De mon point de vue, ce sont précisément ces biomarqueurs qui favoriseront la gestion de cette complexité. Nul besoin de tout comprendre : il faut avant tout disposer d’un groupe de biomarqueurs mesurables sur le patient et recourir au machine learning (apprentissage machine) pour traiter les informations. Les corrélations claires, lorsque nous les obtenons, sans nécessairement tout comprendre, nous permettent de déterminer si un patient va mieux réagir à un traitement spécifique.
Existe-t-il un risque que les nouveaux traitements du cancer soient très efficaces tout en restant inaccessibles à certains en raison de leur coût prohibitif ?
Cette question est très délicate. Le coût élevé de certains traitements résulte du montant de l’investissement associé à leur développement alors que pour d’autres, comme les CAR-T, il est lié directement à leur fabrication. Certaines thérapies du cancer disponibles sur le marché présentent un faible coût de production. Cependant, compte tenu des dépenses élevées de recherche et de développement, les entreprises veulent récupérer les investissements en pratiquant des prix fort conséquents. Pour moi, il s’agit d’une question éthique, mais aussi législative, qui est aussi liée aux politiques de santé, et pas uniquement à la recherche. Les gouvernements doivent trouver des solutions garantes de prix plus raisonnables. Cette préoccupation est essentielle.
Dernièrement, la recherche sur le vieillissement axée sur le traitement global de nombreuses maladies a le vent en poupe. Pensez-vous que ces travaux présenteront également un intérêt pour la lutte contre le cancer ?

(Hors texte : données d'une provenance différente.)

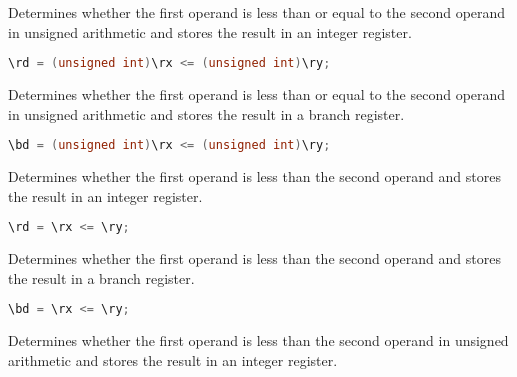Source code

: Determines whether the first operand is less than or equal to the second
operand in unsigned arithmetic and stores the result in an integer register.

\begin{lstlisting}[numbers=none, basicstyle=\ttfamily\footnotesize, language=C++]
\rd = (unsigned int)\rx <= (unsigned int)\ry;
\end{lstlisting}

Determines whether the first operand is less than or equal to the second
operand in unsigned arithmetic and stores the result in a branch register.

\begin{lstlisting}[numbers=none, basicstyle=\ttfamily\footnotesize, language=C++]
\bd = (unsigned int)\rx <= (unsigned int)\ry;
\end{lstlisting}

Determines whether the first operand is less than the second operand and stores
the result in an integer register.

\begin{lstlisting}[numbers=none, basicstyle=\ttfamily\footnotesize, language=C++]
\rd = \rx <= \ry;
\end{lstlisting}

Determines whether the first operand is less than the second operand and stores
the result in a branch register.

\begin{lstlisting}[numbers=none, basicstyle=\ttfamily\footnotesize, language=C++]
\bd = \rx <= \ry;
\end{lstlisting}

Determines whether the first operand is less than the second operand in unsigned
arithmetic and stores the result in an integer register.

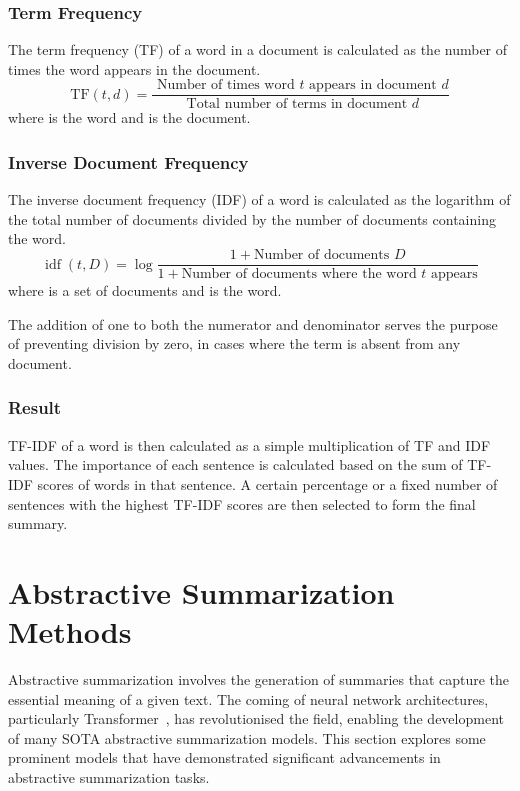 \documentclass[english, ba, kiv, he, iso690numb, pdf, viewonly]{fasthesis}
\begin{document}
\subsubsection{Term Frequency}
The term frequency (TF) of a word in a document is calculated as the number of times the word appears in the document. 
$$
\mathrm{TF}(t, d)=\frac{\text { Number of times word } t \text { appears in document } d}{\text { Total number of terms in document } d}
$$
where  is the word and  is the document.

\subsubsection{Inverse Document Frequency}
The inverse document frequency (IDF) of a word is calculated as the logarithm of the total number of documents divided by the number of documents containing the word.
$$
\operatorname{idf}(t, D)=\log \frac{1 + \text{Number of documents } D}{1 + \text{Number of documents where the word } t \text{ appears}}
$$
where  is a set of documents and  is the word.

The addition of one to both the numerator and denominator serves the purpose of preventing division by zero, in cases where the term  is absent from any document.

\subsubsection{Result}
TF-IDF of a word  is then calculated as a simple multiplication of TF and IDF values. 
The importance of each sentence is calculated based on the sum of TF-IDF scores of words in that sentence. A certain percentage or a fixed number of sentences with the highest TF-IDF scores are then selected to form the final summary.

\section{Abstractive Summarization Methods}
Abstractive summarization involves the generation of summaries that capture the essential meaning of a given text. The coming of neural network architectures, particularly Transformer~\cite{vaswani2023attention}, has revolutionised the field, enabling the development of many SOTA abstractive summarization models. This section explores some prominent models that have demonstrated significant advancements in abstractive summarization tasks.
\end{document}
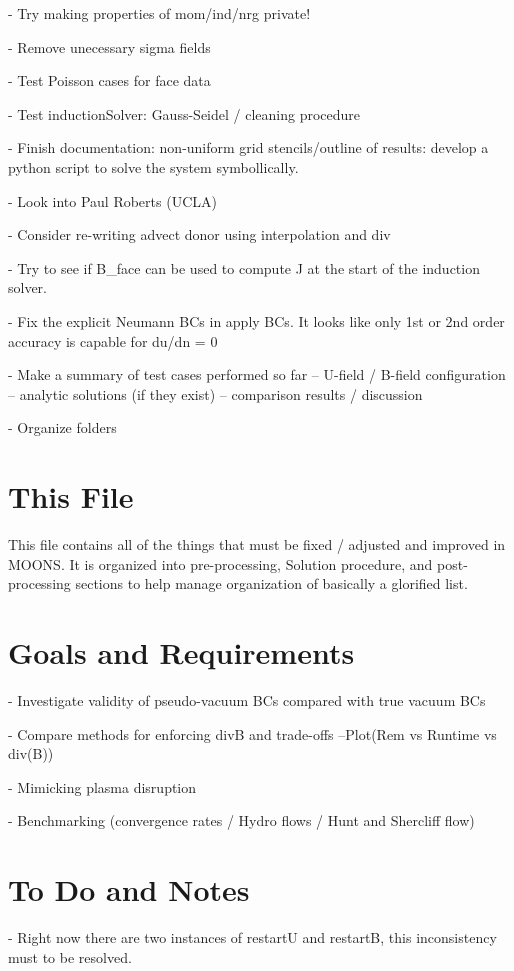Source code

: \documentclass[11pt]{article}
\begin{document}
- Try making properties of mom/ind/nrg private!

- Remove unecessary sigma fields

- Test Poisson cases for face data

- Test inductionSolver: Gauss-Seidel / cleaning procedure

- Finish documentation: non-uniform grid stencils/outline of results: develop a python script to solve the system symbollically.

- Look into Paul Roberts (UCLA)

- Consider re-writing advect donor using interpolation and div

- Try to see if B\_face can be used to compute J at the start of the induction solver.

- Fix the explicit Neumann BCs in apply BCs. It looks like only 1st or 2nd order accuracy is capable for du/dn = 0

- Make a summary of test cases performed so far
-- U-field / B-field configuration 
-- analytic solutions (if they exist)
-- comparison results / discussion

- Organize folders

\section{This File}
This file contains all of the things that must be fixed / adjusted and improved in MOONS. It is organized into pre-processing, Solution procedure, and post-processing sections to help manage organization of basically a glorified list.

\section{Goals and Requirements}

- Investigate validity of pseudo-vacuum BCs compared with true vacuum BCs

- Compare methods for enforcing divB and trade-offs
--Plot(Rem vs Runtime vs div(B))

- Mimicking plasma disruption

- Benchmarking (convergence rates / Hydro flows / Hunt and Shercliff flow)

\section{To Do and Notes}
- Right now there are two instances of restartU and restartB, this inconsistency must to be resolved.
\end{document}
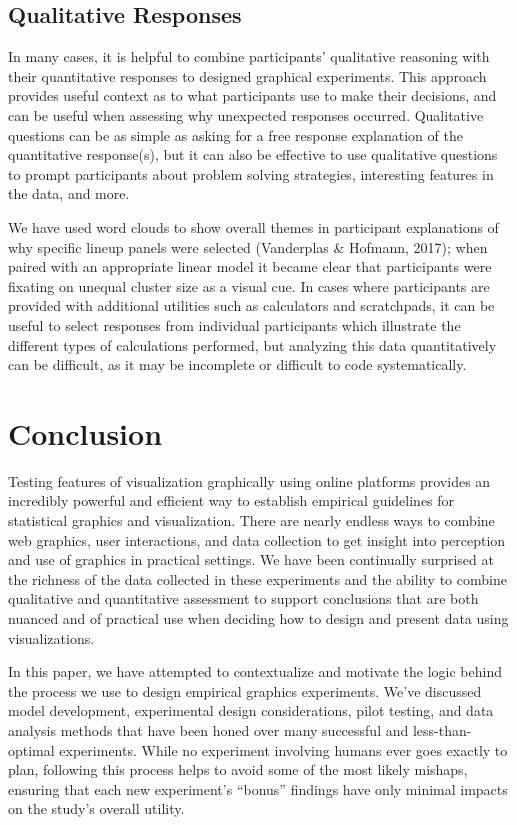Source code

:\documentclass[
  10pt,
]{article}
\begin{document}
\subsection{Qualitative Responses}\label{qualitative-responses}

In many cases, it is helpful to combine participants' qualitative
reasoning with their quantitative responses to designed graphical
experiments. This approach provides useful context as to what
participants use to make their decisions, and can be useful when
assessing why unexpected responses occurred. Qualitative questions can
be as simple as asking for a free response explanation of the
quantitative response(s), but it can also be effective to use
qualitative questions to prompt participants about problem solving
strategies, interesting features in the data, and more.

We have used word clouds to show overall themes in participant
explanations of why specific lineup panels were selected (Vanderplas \&
Hofmann, 2017); when paired with an appropriate linear model it became
clear that participants were fixating on unequal cluster size as a
visual cue. In cases where participants are provided with additional
utilities such as calculators and scratchpads, it can be useful to
select responses from individual participants which illustrate the
different types of calculations performed, but analyzing this data
quantitatively can be difficult, as it may be incomplete or difficult to
code systematically.

\section{Conclusion}\label{conclusion}

Testing features of visualization graphically using online platforms
provides an incredibly powerful and efficient way to establish empirical
guidelines for statistical graphics and visualization. There are nearly
endless ways to combine web graphics, user interactions, and data
collection to get insight into perception and use of graphics in
practical settings. We have been continually surprised at the richness
of the data collected in these experiments and the ability to combine
qualitative and quantitative assessment to support conclusions that are
both nuanced and of practical use when deciding how to design and
present data using visualizations.

In this paper, we have attempted to contextualize and motivate the logic
behind the process we use to design empirical graphics experiments.
We've discussed model development, experimental design considerations,
pilot testing, and data analysis methods that have been honed over many
successful and less-than-optimal experiments. While no experiment
involving humans ever goes exactly to plan, following this process helps
to avoid some of the most likely mishaps, ensuring that each new
experiment's ``bonus'' findings have only minimal impacts on the study's
overall utility.
\end{document}
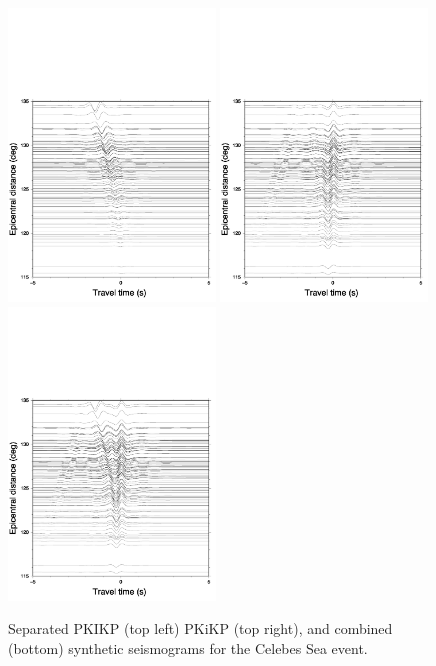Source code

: \documentclass[11pt,a4paper]{article}
\begin{document}
\begin{figure}
	\centering
	\includegraphics[width=0.49\textwidth]{figures/celebessea_KIK_aligned}
	\includegraphics[width=0.49\textwidth]{figures/celebessea_pkikp_aligned}
	\includegraphics[width=0.49\textwidth]{figures/celebessea_both_aligned}
	\caption{Separated PKIKP (top left) PKiKP (top right), and combined (bottom) synthetic seismograms for the Celebes Sea event.}
	\label{fig:Synth aligned}
\end{figure}
\end{document}
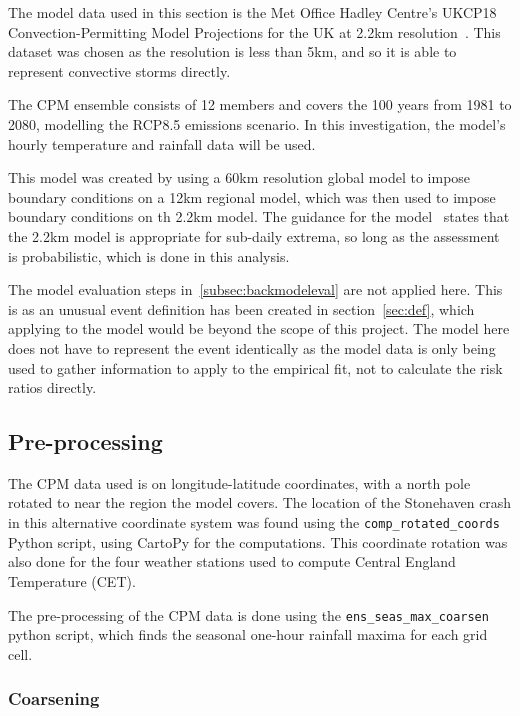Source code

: The model data used in this section is
    the Met Office Hadley Centre's UKCP18 Convection-Permitting Model Projections for the UK at 2.2km resolution~\cite{model_data}.
This dataset was chosen as the resolution is less than 5km,
    and so it is able to represent convective storms directly.

The CPM ensemble consists of 12 members and covers the 100 years from 1981 to 2080,
    modelling the RCP8.5 emissions scenario.
In this investigation,
    the model's hourly temperature and rainfall data will be used.

This model was created by using a 60km resolution global model to impose boundary conditions on a 12km regional model,
    which was then used to impose boundary conditions on th 2.2km model.
The guidance for the model~\cite{model_data} states that the 2.2km model is appropriate for sub-daily extrema,
    so long as the assessment is probabilistic,
    which is done in this analysis.

The model evaluation steps in~\ref{subsec:backmodeleval} are not applied here.
This is as an unusual event definition has been created in section~\ref{sec:def},
    which applying to the model would be beyond the scope of this project.
The model here does not have to represent the event identically as the model data is only being used to gather information
    to apply to the empirical fit,
    not to calculate the risk ratios directly.

\subsection{Pre-processing}\label{subsec:preprocess}

The CPM data used is on longitude-latitude coordinates,
    with a north pole rotated to near the region the model covers.
The location of the Stonehaven crash in this alternative coordinate system was found using the \texttt{comp\_rotated\_coords}~\cite{Me_Code} Python script,
    using CartoPy for the computations.
This coordinate rotation was also done for the four weather stations used to compute Central England Temperature (CET).

The pre-processing of the CPM data is done using the \texttt{ens\_seas\_max\_coarsen}~\cite{Me_Code} python script,
    which finds the seasonal one-hour rainfall maxima for each grid cell.

\subsubsection{Coarsening}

C’est très simple : le vieillissement constitue le principal facteur de risque de cancer, auquel, en fin de compte, il ouvre la porte. À la base, notre corps et son évolution ne nous ont pas préparés à vivre jusqu’à 80 ou 90 ans, mais plutôt jusqu’à 30 ou 40 ans, pour produire la prochaine génération, puis disparaître. Ce laps de temps situé entre 40 et 80 ans nous expose progressivement aux maladies ; le cancer traduit d’ailleurs un accident associé à cette longévité. Une meilleure compréhension du vieillissement sera particulièrement utile pour réduire l’incidence du cancer. De plus, la recherche sur le vieillissement joue, per se, un rôle déterminant, car elle produit une série d’autres effets. Aussi, si nous parvenons à rendre le vieillissement moins symptomatique, nous en dégagerons une multitude de bénéfices.
Pensez-vous qu’un jour, le cancer va complètement disparaître ?
Je ne pense pas que nous soyons en mesure de faire disparaître le cancer. Il se distingue d’une maladie virale ou de la peste noire, pour lesquelles on fabrique un vaccin ou quelque chose qui va vous immuniser. Il n’existe pas un cancer, mais un éventail de types de cancer, ce qui me laisse penser que nous ne parviendrons pas à l’endiguer complètement. En revanche, nous pouvons atteindre un stade où la plupart des patients de cancer pourront mener une vie normale, moyennant un suivi analogue à celui d’une maladie chronique, comme dans le cas de l’hypertension. Selon moi, ce scénario est plus réaliste. Mon souhait est que le cancer soit totalement éliminé, mais j’ai le sentiment que c’est un vœu pieux.